Montana Fish, Wildlife and Parks bear manager Kevin Frey said they do have hair samples from at least one grizzly from earlier this summer in the Big Hole and the state plans on having the samples analyzed to find out if biologists can track the origins of the bear.

The case is just another illustration of how far DNA analysis of bears has come in the past 25 years.

Tracking of grizzly bears through DNA analysis started in the 1990s in British Columbia. After years of research both in the U.S. and Canada, the database of individual bears in various ecosystems from Banff National Park in Canada to Yellowstone numbers about 5,000, said David Paetkau, president of Wildlife Genetics International.

Paetkau’s firm has done the genetic analysis of grizzly bear DNA since the infancy of grizzly bear research. Paetkau explained in a recent interview that DNA is stored in databases by ecosystem, and each ecosystem and the agencies that pay for the sampling, own their own data.

But if a further analysis of a bear is needed, his firm can cross-reference the DNA to the other databases in an effort trace the bear’s lineage. If time is of the essence, for example if a bear is in a trap and biologists need to know about it quickly, he said the company can analyze a sample in just a few hours.

“We often can get results in the same day,” he said.

Using DNA in wildlife research has only come about in the past 25 years or so. Technological breakthroughs made the research far more practical, he explained. One was polymerase chain reaction — a fast and inexpensive technique used to “amplify” — copy — small segments of DNA. The technique was created by Nobel-prize chemist Kary B. Mullis. In bear research, it reduces the amount of tissue that’s needed for analysis by several million, Paetkau noted.

That’s an important aspect when working with something like grizzly bear hair. The DNA analysis isn’t done from the hair, it’s done from the hair follicle, the tiny bits of skin at the end of the hair.

Advances in genome marking have also made the task far easier, he noted.

The first DNA studies of bears by capturing only their hair were done by John G. Woods in Canada back in the late 1990s. His paper “Genetic Tagging of Free Ranging Black and Brown Bears” was the first in the field.

Other studies followed Woods, but Kate Kendall’s work across the Northern Continental Divide Ecosystem — an 8-million plus acre swath of land that includes all of Glacier National Park and the Bob Marshall Wilderness and surrounding wildlands was the largest.

That study looked at both natural bear rubs — where bears rub on trees or in some cases, fenceposts — and in hair traps, where bears were lured into barbed wire “traps” to a lure station.

When the bear went to smell the lure, they would leave hair on a four-barbed wire fence.

All told, Kendall’s study gathered about 34,000 hair samples and ultimately identified 545 individual grizzlies.

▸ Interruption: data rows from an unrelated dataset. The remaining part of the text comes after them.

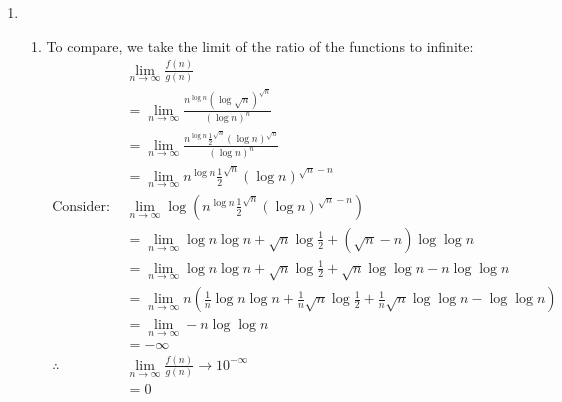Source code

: \documentclass{article}
\begin{document}
\begin{enumerate}[label=(\alph*)]
\begin{enumerate}[label=\roman*.]
          \end{enumerate}
    \item
          \begin{enumerate}[label=\roman*.]
              \item To compare, we take the limit of the ratio of the functions to infinite: \begin{align*}
                                          & \lim_{n\to\infty}\frac{f(n)}{g(n)}                                                                                                 \\
                                          & = \lim_{n\to\infty}\frac{n^{\log n} (\log \sqrt{n})^{\sqrt{n}}}{(\log n)^n}                                                        \\
                                          & = \lim_{n\to\infty}\frac{n^{\log n} {\frac12}^{\sqrt{n}} (\log n)^{\sqrt{n}}}{(\log n)^n}                                          \\
                                          & = \lim_{n\to\infty}{n^{\log n} {\frac12}^{\sqrt{n}} (\log n)^{\sqrt{n}-n}}                                                         \\
                        \text{Consider: } & \lim_{n\to\infty}\log(n^{\log n} {\frac12}^{\sqrt{n}} (\log n)^{\sqrt{n}-n})                                                       \\
                                          & = \lim_{n\to\infty}\log n\log n + \sqrt{n}\log \frac12 + (\sqrt{n}-n)\log \log n                                                   \\
                                          & = \lim_{n\to\infty}\log n\log n + \sqrt{n}\log \frac12 + \sqrt{n}\log \log n - n\log \log n                                        \\
                                          & = \lim_{n\to\infty}n (\frac{1}{n} \log n\log n + \frac{1}{n} \sqrt{n}\log \frac12 + \frac{1}{n} \sqrt{n}\log \log n - \log \log n) \\
                                          & = \lim_{n\to\infty} -n \log \log n                                                                                                 \\
                                          & = -\infty                                                                                                                          \\
                        \therefore        & \lim_{n\to\infty}\frac{f(n)}{g(n)} \to 10^{-\infty}                                                                                \\
                                          & = 0
                    \end{align*}


\end{enumerate}
\end{enumerate}
\end{document}

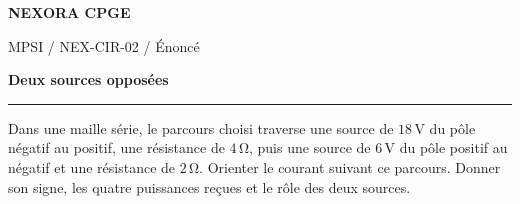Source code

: \documentclass[11pt,a4paper]{article}
\begin{document}
{\small\bfseries\color{nexorablue} NEXORA CPGE}\par
{\small MPSI / NEX-CIR-02 / Énoncé}\par
{\LARGE\bfseries Deux sources opposées}\par
\vspace{0.25em}\hrule\vspace{0.6em}

Dans une maille série, le parcours choisi traverse une source de $18\,\mathrm V$ du pôle négatif au positif, une résistance de $4\,\mathrm\Omega$, puis une source de $6\,\mathrm V$ du pôle positif au négatif et une résistance de $2\,\mathrm\Omega$. Orienter le courant suivant ce parcours. Donner son signe, les quatre puissances reçues et le rôle des deux sources.
\end{document}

Paetkau’s lab did all the work.

“We bought a 7,000 square foot warehouse,” to handle the extra work, he recalled,.

Today, gathering bear hair is an established way to track bears. Kendall is currently working on a paper that looks at the efficacy of monitoring bear populations solely through rub trees, she said last week.

Rub tree data has the advantage over other methods because it doesn’t require actually capturing a bear. It’s non-invasive and easier on the bears. Currently, population trend studies require capturing and collaring bears and then tracking them to see how long they live and what offspring they produce.

DNA also allows scientists to look at the bear family trees. U.S. Geological Scientist Tabitha Graves is working on research to create a grizzly bear family tree.

From Frey’s perspective, the fact that grizzlies are dispersing in places they haven’t been in centuries is an indication the species is doing well.

“The population must be doing pretty good if they’re showing this much expansion,” he noted.